Professor Aichele hits on a very important theme which is too often forgotten or simply not understood. It is the element of fantasy in the gospels, and especially in Mark. Aichele speaks of the irreducible, opaque remainder of the text which simply cannot be de-fantasized by "belief" or "disbelief" of the reader. The quote comes from an essay from Cross Currents (linked on Mark Goodacre's web site).

Quote:
In the creeds and established theologies of the Christian churches, Jesus of Nazareth is identified with the second Person of the Holy Trinity, an historically incarnate divine being, who although innocent of any sin freely gave his life as a sacrifice so that people who believe in his divinity and follow his ways will be granted salvation in this world and the next. For the typical contemporary reader of the Gospels, Jesus and his words and his deeds are "fantastic" only in the sense that they are extraordinary. Where supernatural events or revelations occur in the Gospel stories, they appear as eruptions within the everyday "primary world" of a "secondary world," the world of the marvelous.(n3)

Like J. R. R. Tolkien's fairy-stories, the myth of Jesus at the center of Christian belief concerns a secondary world. The miracles, resurrection, and birth stories represent a narrative realm to which one might want to escape. This secondary world is constructed in the reader's imagination from her experience of the primary world, but she believes it to be even more real than the primary world is. For the believer, the secondary world of heaven is not imaginary or pretended; it is the real, eternal place of God and of those who love God. It is not a fantasy.

Such a reading overlooks fantastical elements which play an important role in the reading of the Gospels. (It reads the Gospel stories as Christian myth--as something to be believed or disbelieved, as the case may be.) An irreducible, opaque remainder of the text is not finally consumed and absorbed along with the rest. A stupid monument, a marker of the limits of meaning, appears at points at which the Gospels resist interpretation and reading becomes difficult. This undigestible remainder, this unexplainable residuum, marks the fantastic.

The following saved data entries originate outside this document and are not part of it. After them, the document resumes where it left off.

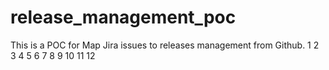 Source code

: # release_management_poc
This is a POC for Map Jira issues to releases management from Github.
1
2
3
4
5
6
7
8
9
10
11
12
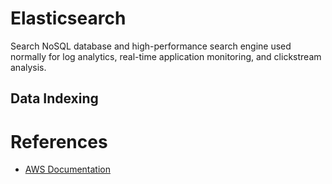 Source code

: # Elasticsearch

Search NoSQL database and high-performance search engine used normally for log analytics, real-time application monitoring, and clickstream analysis. 

## Data Indexing

# References

- [AWS Documentation](https://docs.aws.amazon.com/index.html)
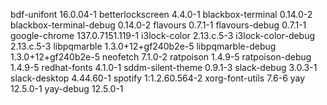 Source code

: bdf-unifont 16.0.04-1
betterlockscreen 4.4.0-1
blackbox-terminal 0.14.0-2
blackbox-terminal-debug 0.14.0-2
flavours 0.7.1-1
flavours-debug 0.7.1-1
google-chrome 137.0.7151.119-1
i3lock-color 2.13.c.5-3
i3lock-color-debug 2.13.c.5-3
libpqmarble 1.3.0+12+gf240b2e-5
libpqmarble-debug 1.3.0+12+gf240b2e-5
neofetch 7.1.0-2
ratpoison 1.4.9-5
ratpoison-debug 1.4.9-5
redhat-fonts 4.1.0-1
sddm-silent-theme 0.9.1-3
slack-debug 3.0.3-1
slack-desktop 4.44.60-1
spotify 1:1.2.60.564-2
xorg-font-utils 7.6-6
yay 12.5.0-1
yay-debug 12.5.0-1
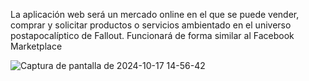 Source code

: La aplicación web será un mercado online en el que se puede vender, comprar y solicitar productos o servicios ambientado en el universo postapocalíptico de Fallout.
Funcionará de forma similar al Facebook Marketplace

![Captura de pantalla de 2024-10-17 14-56-42](https://github.com/user-attachments/assets/1f4cf19d-2cc9-409e-9b17-f7694d8ffd61)
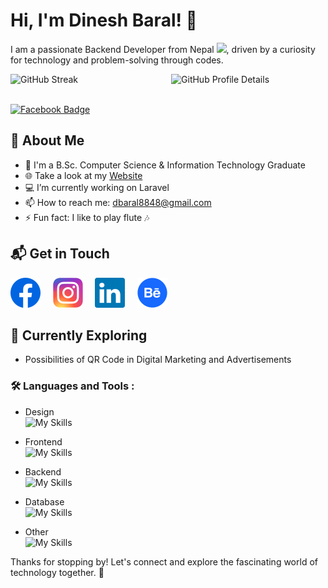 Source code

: # Hi, I'm Dinesh Baral! 👋 

I am a passionate Backend Developer from Nepal <img src="https://camo.githubusercontent.com/b0515f00aebd4f76b5aab2601347ad35bc0e1ad56950e8f4772c831f0cf6ba3d/68747470733a2f2f692e70696e696d672e636f6d2f6f726967696e616c732f61332f35632f63302f61333563633038663330653833623030356239343562316638336630656133372e676966" width="12">, driven by a curiosity for technology and problem-solving through codes.  

<div style="display: flex; align-items: center; justify-content: space-between;">
  <img src="https://github-readme-streak-stats.herokuapp.com?user=d-baral&theme=react" alt="GitHub Streak" style="width: 49%; height: auto;" />
  <img src="https://github-profile-summary-cards.vercel.app/api/cards/profile-details?username=d-baral&theme=react" alt="GitHub Profile Details" style="width: 49%; height: auto;" />
</div>
<br>

[![Facebook Badge](https://github-readme-activity-graph.vercel.app/graph?username=d-baral&custom_title=Dinesh%20Baral%27s%20GitHub%20Activity%20Graph&theme=react&area=true)](#)


## 🚀 About Me

- 🔭 I'm a B.Sc. Computer Science & Information Technology Graduate
- 🌐 Take a look at my <a href="https://www.dineshbaral.com.np/">Website</a>
- 💻 I’m currently working on Laravel
- 📫 How to reach me: <a href="mailto:dbaral8848@gmail.com">dbaral8848@gmail.com</a>
- ⚡ Fun fact: I like to play flute 🎶

## 📬 Get in Touch

[![Facebook Badge](https://raw.githubusercontent.com/d-baral/d-baral/main/facebook.svg)](https://www.facebook.com/dinz.111) &nbsp;&nbsp;&nbsp;
[![Instagram Badge](https://raw.githubusercontent.com/d-baral/d-baral/main/instagram.svg)](https://www.instagram.com/dinz.111/) &nbsp;&nbsp;&nbsp;
[![LinkedIn Badge](https://raw.githubusercontent.com/d-baral/d-baral/main/linkedin.svg)](https://www.linkedin.com/in/d-baral/) &nbsp;&nbsp;&nbsp;
[![Behance Badge](https://raw.githubusercontent.com/d-baral/d-baral/main/behance.svg)](https://www.behance.net/dineshbaral) &nbsp;&nbsp;&nbsp;


## 🌱 Currently Exploring

  - Possibilities of QR Code in Digital Marketing and Advertisements


### :hammer_and_wrench: Languages and Tools :

- Design <br>
  ![My Skills](https://go-skill-icons.vercel.app/api/icons?i=ps,ai,figma,xd)

- Frontend <br>
  ![My Skills](https://go-skill-icons.vercel.app/api/icons?i=html,css,js)
  
- Backend <br>
  ![My Skills](https://go-skill-icons.vercel.app/api/icons?i=php,laravel,livewire)

- Database <br>
  ![My Skills](https://go-skill-icons.vercel.app/api/icons?i=mysql,postgres)
  
- Other <br>
  ![My Skills](https://go-skill-icons.vercel.app/api/icons?i=git,github,gitlab,vscode,postman)

  
Thanks for stopping by! Let's connect and explore the fascinating world of technology together. 🚀
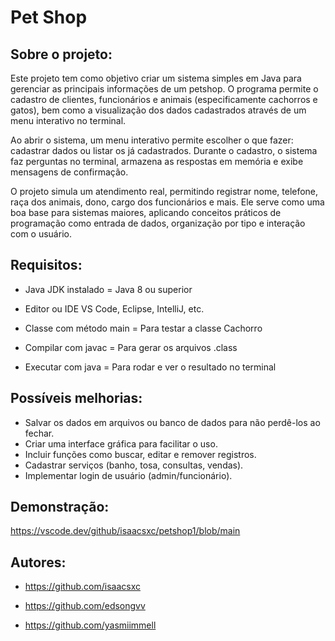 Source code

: 

# Pet Shop 




## Sobre o projeto:

Este projeto tem como objetivo criar um sistema simples em Java para gerenciar as principais informações de um petshop. O programa permite o cadastro de clientes, funcionários e animais (especificamente cachorros e gatos), bem como a visualização dos dados cadastrados através de um menu interativo no terminal.

Ao abrir o sistema, um menu interativo permite escolher o que fazer: cadastrar dados ou listar os já cadastrados. Durante o cadastro, o sistema faz perguntas no terminal, armazena as respostas em memória e exibe mensagens de confirmação.

O projeto simula um atendimento real, permitindo registrar nome, telefone, raça dos animais, dono, cargo dos funcionários e mais. Ele serve como uma boa base para sistemas maiores, aplicando conceitos práticos de programação como entrada de dados, organização por tipo e interação com o usuário.

## Requisitos:
- Java JDK instalado	= Java 8 ou superior

- Editor ou IDE	VS Code, Eclipse, IntelliJ, etc.

- Classe com método main	= Para testar a classe Cachorro

- Compilar com javac = Para gerar os arquivos .class

- Executar com java = Para rodar e ver o resultado no terminal
## Possíveis melhorias:
- Salvar os dados em arquivos ou banco de dados para não perdê-los ao fechar.
- Criar uma interface gráfica para facilitar o uso.
- Incluir funções como buscar, editar e remover registros.
- Cadastrar serviços (banho, tosa, consultas, vendas).
- Implementar login de usuário (admin/funcionário).
## Demonstração:
https://vscode.dev/github/isaacsxc/petshop1/blob/main
## Autores:

- https://github.com/isaacsxc

- https://github.com/edsongvv

- https://github.com/yasmiimmell
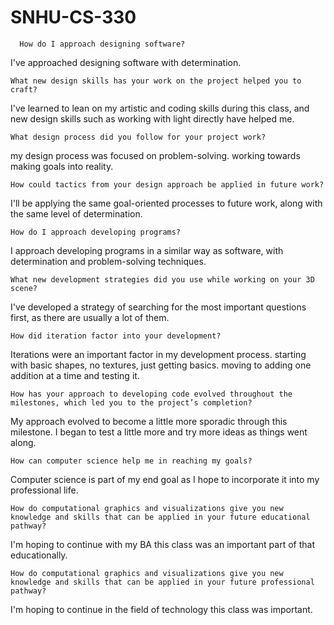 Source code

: # SNHU-CS-330


      How do I approach designing software?
I've approached designing software with determination. 

    What new design skills has your work on the project helped you to craft?
I've learned to lean on my artistic and coding skills during this class, and new design skills such as working with light directly have helped me. 
 
    What design process did you follow for your project work?
my design process was focused on problem-solving. working towards making goals into reality. 

    How could tactics from your design approach be applied in future work?
I'll be applying the same goal-oriented processes to future work, along with the same level of determination. 

    How do I approach developing programs?
I approach developing programs in a similar way as software, with determination and problem-solving techniques. 

    What new development strategies did you use while working on your 3D scene?
I've developed a strategy of searching for the most important questions first, as there are usually a lot of them. 

    How did iteration factor into your development?
Iterations were an important factor in my development process. starting with basic shapes, no textures, just getting basics. moving to adding one addition at a time and testing it. 
 
    How has your approach to developing code evolved throughout the milestones, which led you to the project’s completion?
 My approach evolved to become a little more sporadic through this milestone. I began to test a little more and try more ideas as things went along.
 
    How can computer science help me in reaching my goals?
Computer science is part of my end goal as I hope to incorporate it into my professional life.

    How do computational graphics and visualizations give you new knowledge and skills that can be applied in your future educational pathway? 
 I'm hoping to continue with my BA this class was an important part of that educationally. 
 
    How do computational graphics and visualizations give you new knowledge and skills that can be applied in your future professional pathway?
I'm hoping to continue in the field of technology this class was important.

The reader's belief (or disbelief) seeks to de-fantasize the text. The desire to explain this remainder, either in terms of a history of the text's production (fragility of tradition, editorial sloppiness, problems of translation) or in terms of theology (pre-understandings of terms such as "son of man" or "kingdom of God," of what or whose spirit was "in" Jesus), or in terms of the reader's response (what may be assumed regarding the "naive" or the intended or the implied reader)--all of this is denied satisfaction.

The fantastic lies at points of indeterminability between two narrative genres, the marvelous and the uncanny.(n4) These genres represent two different worlds; each genre points to a mythic reality which grounds the meaning of its literary instances. In the world of the uncanny, very strange events occur, but no matter how strange they are, they can always be given a natural explanation. On the other hand, the world of the marvelous is a supernatural one, in which gods, angels, or demons are quite real. The fantastic occurs when the identity of a character, the explanation of an event, or some other feature of a story is suspended between the marvelous and the uncanny, having no obvious natural or supernatural explanation. The reader is then unable to determine the generic identity of the narrative, as well as the nature of the reality to which it refers. Fantasy foils belief.
This is very true. Most people don't blink an eye when they read something like:

Mk 3:20-21 and the crowd came together again, so that they could not even eat. And when his family heard it, they went out to seize him, for people were saying, "He is beside himself."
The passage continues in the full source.